Paytm shakes hands with Uber and Alipay for payments across 400 cities worldwide

By  for TechinAsia 

Till now, if you were an Uber user in India who wanted to hail a cab anywhere outside the country, you would have had to mandatorily register a credit card on your account.

But most Indian internet users don’t have a credit card. India, with its over 350 million internet users, has just 21 million credit card users.

But today onwards, Paytm wallet users can hail an Uber cab and pay with the online wallet at any of the 400-odd cities Uber runs in. Paytm has tied up with Uber for this.

Paytm is currently the one of the largest digital transactions platforms in India, bypassing India’s biggest online retailer Flipkart which ships about 8 million products a month.

In comparison, Paytm does 2 million transactions a day. However, most of them are online recharges.

“We are aiming at about 1 billion transactions a day annually by next year,” Vijay Shekhar Sharma, CEO and founder of Paytm, told Tech in Asia.

“We will become the cheapest online wallet transaction mechanism and are moving to a zero transaction fee vision,” adds Vijay.

The collaboration with Paytm is a part of Uber’s larger collaboration with Alipay.

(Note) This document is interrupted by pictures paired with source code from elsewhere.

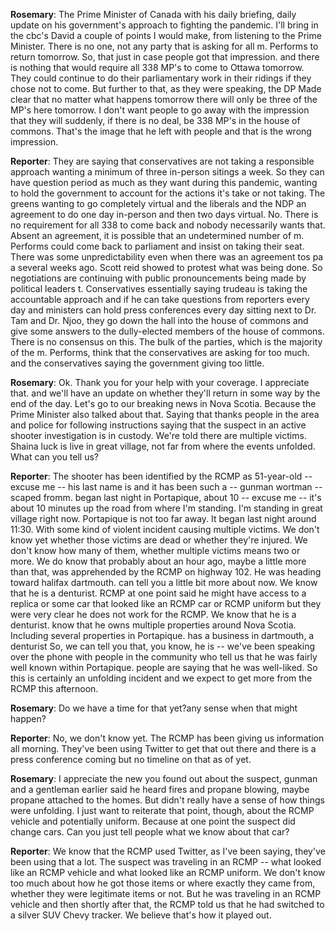 **Rosemary**:
The Prime Minister of Canada with his daily briefing, daily update on his government's approach to fighting the pandemic. I'll bring in the cbc's David  a couple of points I would make,  from listening to the Prime Minister. There is no one, not any party that is asking for all m. Performs to return tomorrow. So, that just in case people got that impression. and there is nothing that would require all 338 MP's to come to Ottawa tomorrow. They could continue to do their parliamentary work in their ridings if they chose not to come. But further to that, as they were speaking, the DP Made clear that no matter what happens tomorrow there will only be three of the MP's here tomorrow. I don't want people to go away with the impression that they will suddenly, if there is no deal, be 338 MP's in the house of commons. That's the image that he left with people and that is the wrong impression.

**Reporter**:
They are saying that conservatives are not taking a responsible approach wanting a minimum of three in-person sitings a week. So they can have question period as much as they want during this pandemic, wanting to hold the government to account for the actions it's take or not taking. The greens wanting to go completely virtual and the liberals and the NDP  an agreement to do one day in-person and then two days virtual. No. There is no requirement for all 338 to come back and nobody necessarily wants that. Absent an agreement, it is possible that an undetermined number of m. Performs could come back to parliament and insist on taking their seat. There was some unpredictability even when there was an agreement tos pa  a several weeks ago. Scott reid showed  to protest what was being done. So negotiations are continuing with public pronouncements being made by political leaders t. Conservatives essentially saying trudeau is  taking the accountable approach and if he can take questions from reporters every day and ministers can hold press conferences every day sitting next to Dr. Tam and Dr. Njoo,   they go down the hall into the house of commons and give some answers to the dully-elected members of the house of commons. There is no consensus on this. The bulk of the parties, which is the majority of the m. Performs, think that the conservatives are asking for too much. and the conservatives saying the government giving too little.

**Rosemary**:
Ok. Thank you for your help with your coverage. I appreciate that. and we'll have an update on whether they'll return in some way by the end of the day. Let's go to our breaking news in Nova Scotia. Because the Prime Minister also talked about that. Saying that thanks people in the area and police for following instructions saying that the suspect in an active shooter investigation is in custody. We're told there are multiple victims. Shaina luck is live in great village, not far from where the events unfolded. What can you tell us?

**Reporter**:
The shooter has been identified by the RCMP as 51-year-old -- excuse me -- his last name is and it has been such a -- gunman wortman --  scaped  fromm.  began last night in Portapique,  about 10 -- excuse me -- it's about 10 minutes up the road from where I'm standing. I'm standing in great village right now. Portapique is not too far away. It began last night around 11:30. With some kind of violent incident causing multiple victims. We don't know yet whether those victims are dead or whether they're injured. We don't know how many of them, whether multiple victims means two or more. We do know that probably about an hour ago, maybe a little more than that, was apprehended by the RCMP on highway 102. He was heading toward halifax  dartmouth.  can tell you a little bit more about now. We know that he is a denturist.  RCMP at one point said he might have access to a replica or some car that looked like an RCMP car or RCMP uniform but they were very clear he does not work for the RCMP. We know that he is a denturist.  know that he owns multiple properties around Nova Scotia. Including several properties in Portapique.  has a business in dartmouth, a denturist  So, we can tell you that, you know, he is -- we've been speaking over the phone with people in the community who tell us that he was fairly well known within Portapique.  people are saying that he was well-liked. So this is certainly an unfolding incident and we expect to get more from the RCMP this afternoon.

**Rosemary**:
Do we have a time for that yet?any sense when that might happen?

**Reporter**:
No, we don't know yet. The RCMP has been giving us information all morning. They've been using Twitter to get that out there and there is a press conference coming but no timeline on that as of yet.

**Rosemary**:
I appreciate the new  you found out about the suspect, gunman and a gentleman earlier said he heard fires and propane blowing, maybe propane attached to the homes. But didn't really have a sense of how things were unfolding. I just want to reiterate that point, though, about the RCMP vehicle and potentially uniform. Because at one point the suspect did change cars. Can you just tell people what we know about that car?

**Reporter**:
We know that the RCMP used Twitter, as I've been saying, they've been using that a lot. The suspect was traveling in an RCMP -- what looked like an RCMP vehicle and what looked like an RCMP uniform. We don't know too much about how he got those items or where exactly they came from, whether they were legitimate items or not. But he was traveling in an RCMP vehicle and then shortly after that, the RCMP told us that he had switched to a silver SUV Chevy tracker. We believe that's how it played out.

Alibaba Group is a large strategic investor in Paytm.

“The collaboration aims to bring better experiences for Uber’s users globally,” said Eric Alexander, head of business, Uber Asia-Pacific.

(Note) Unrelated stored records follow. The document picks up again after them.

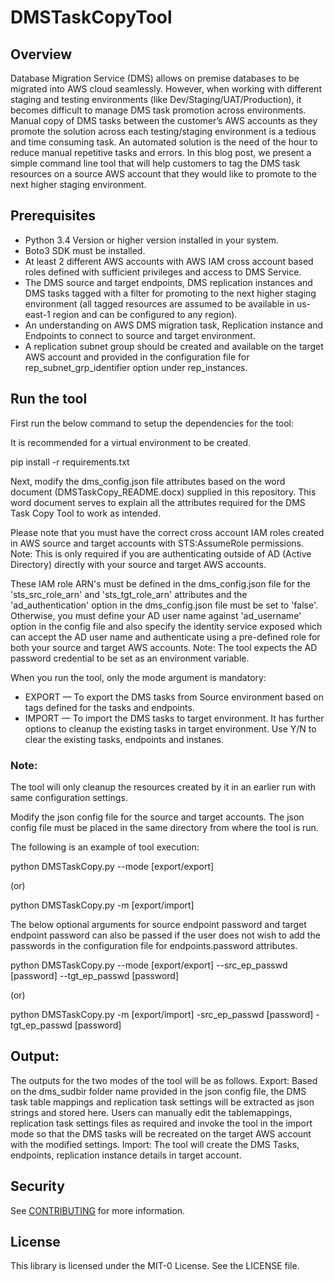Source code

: # DMSTaskCopyTool

## Overview
Database Migration Service (DMS) allows on premise databases to be migrated into AWS cloud seamlessly. However, when working with different staging and testing environments (like Dev/Staging/UAT/Production), it becomes difficult to manage DMS task promotion across environments. Manual copy of DMS tasks between the customer’s AWS accounts as they promote the solution across each testing/staging environment is a tedious and time consuming task. An automated solution is the need of the hour to reduce manual repetitive tasks and errors. In this blog post, we present a simple command line tool that will help customers to tag the DMS task resources on a source AWS account that they would like to promote to the next higher staging environment.

## Prerequisites
- Python 3.4 Version or higher version installed in your system.
- Boto3 SDK must be installed.
- At least 2 different AWS accounts with AWS IAM cross account based roles defined with sufficient privileges and access to DMS Service.
- The DMS source and target endpoints, DMS replication instances and DMS tasks tagged with a filter for promoting to the next higher staging environment (all tagged resources are assumed to be available in us-east-1 region and can be configured to any region).
- An understanding on AWS DMS migration task, Replication instance and Endpoints to connect to source and target environment. 
- A replication subnet group should be created and available on the target AWS account and provided in the configuration file for rep_subnet_grp_identifier option under rep_instances.

## Run the tool

First run the below command to setup the dependencies for the tool:

It is recommended for a virtual environment to be created.

pip install -r requirements.txt

Next, modify the dms_config.json file attributes based on the word document (DMSTaskCopy_README.docx) supplied in this repository. This word document serves to explain all the attributes required for the DMS Task Copy Tool to work as intended.

Please note that you must have the correct cross account IAM roles created in AWS source and target accounts with STS:AssumeRole permissions. Note: This is only required if you are authenticating outside of AD (Active Directory) directly with your source and target AWS accounts.

These IAM role ARN's must be defined in the dms_config.json file for the 'sts_src_role_arn' and 'sts_tgt_role_arn' attributes and the 'ad_authentication' option in the dms_config.json file must be set to 'false'. Otherwise, you must define your AD user name against 'ad_username' option in the config file and also specify the identity service exposed which can accept the AD user name and authenticate using a pre-defined role for both your source and target AWS accounts. Note: The tool expects the AD password credential to be set as an environment variable.

When you run the tool, only the mode argument is mandatory:

* EXPORT — To export the DMS tasks from Source environment based on tags defined for the tasks and endpoints.
* IMPORT — To import the DMS tasks to target environment. It has further options to cleanup the existing tasks in target environment. Use Y/N to clear the existing tasks, endpoints and instanes. 
### Note: 
The tool will only cleanup the resources created by it in an earlier run with same configuration settings.

Modify the json config file for the source and target accounts. The json config file must be placed in the same directory from where the tool is run.

The following is an example of tool execution:

python DMSTaskCopy.py --mode [export/export]

(or)

python DMSTaskCopy.py -m [export/import]

The below optional arguments for source endpoint password and target endpoint password can also be passed if the user does not wish to add the passwords in the configuration file for endpoints.password attributes.

python DMSTaskCopy.py --mode [export/export] --src_ep_passwd [password] --tgt_ep_passwd [password]

(or)

python DMSTaskCopy.py -m [export/import] -src_ep_passwd [password] -tgt_ep_passwd [password]


## Output:
The outputs for the two modes of the tool will be as follows.
Export: Based on the dms_sudbir folder name provided in the json config file, the DMS task table mappings and replication task settings will be extracted as json strings and stored here. Users can manually edit the tablemappings, replication task settings files as required and invoke the tool in the import mode so that the DMS tasks will be recreated on the target AWS account with the modified settings.
Import: The tool will create the DMS Tasks, endpoints, replication instance details in target account.

## Security

See [CONTRIBUTING](CONTRIBUTING.md#security-issue-notifications) for more information.

## License

This library is licensed under the MIT-0 License. See the LICENSE file.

“This integration is available internationally, in 68 overseas countries and territories, including the US,” Eric said.

Paytm is also moving toward a zero transaction fee model for its users.

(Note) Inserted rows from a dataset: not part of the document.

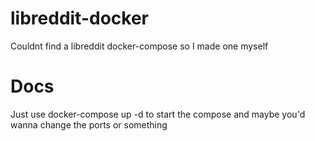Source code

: # libreddit-docker
Couldnt find a libreddit docker-compose so I made one myself

# Docs
Just use docker-compose up -d to start the compose and maybe you'd wanna change the ports or something
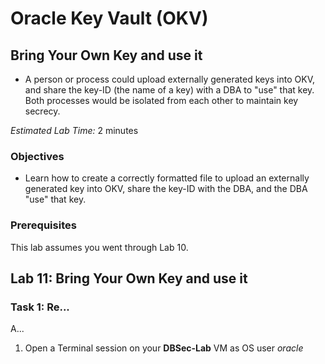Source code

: # Oracle Key Vault (OKV)

## Bring Your Own Key and use it
- A person or process could upload externally generated keys into OKV, and share the key-ID (the name of a key) with a DBA to "use" that key. Both processes would be isolated from each other to maintain key secrecy.

*Estimated Lab Time:* 2 minutes

### Objectives
- Learn how to create a correctly formatted file to upload an externally generated key into OKV, share the key-ID with the DBA, and the DBA "use" that key.

### Prerequisites
This lab assumes you went through Lab 10. 

## Lab 11: Bring Your Own Key and use it
### Task 1: Re...

A...

1. Open a Terminal session on your **DBSec-Lab** VM as OS user *oracle*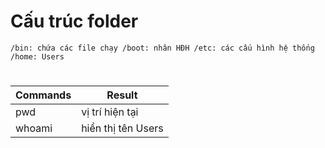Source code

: # Cấu trúc folder
`
 /bin: chứa các file chạy
 /boot: nhân HĐH
 /etc: các cấu hình hệ thống
 /home: Users `
# 
| Commands | Result |
|----------|--------|
| pwd | vị trí hiện tại |
| whoami | hiển thị tên Users |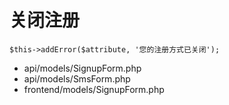 # 关闭注册
` $this->addError($attribute, '您的注册方式已关闭'); `

* api/models/SignupForm.php
* api/models/SmsForm.php
* frontend/models/SignupForm.php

Then, how will it make money? The company is aiming to use online recharges as a mode to pull users to its online commerce marketplace, which sells a wide range of products – from cutlery and apparel to electronics.

The company is also aiming to build a new vertical of financial services such as insurance and banking via the payments banking licence it received from the Indian government last year.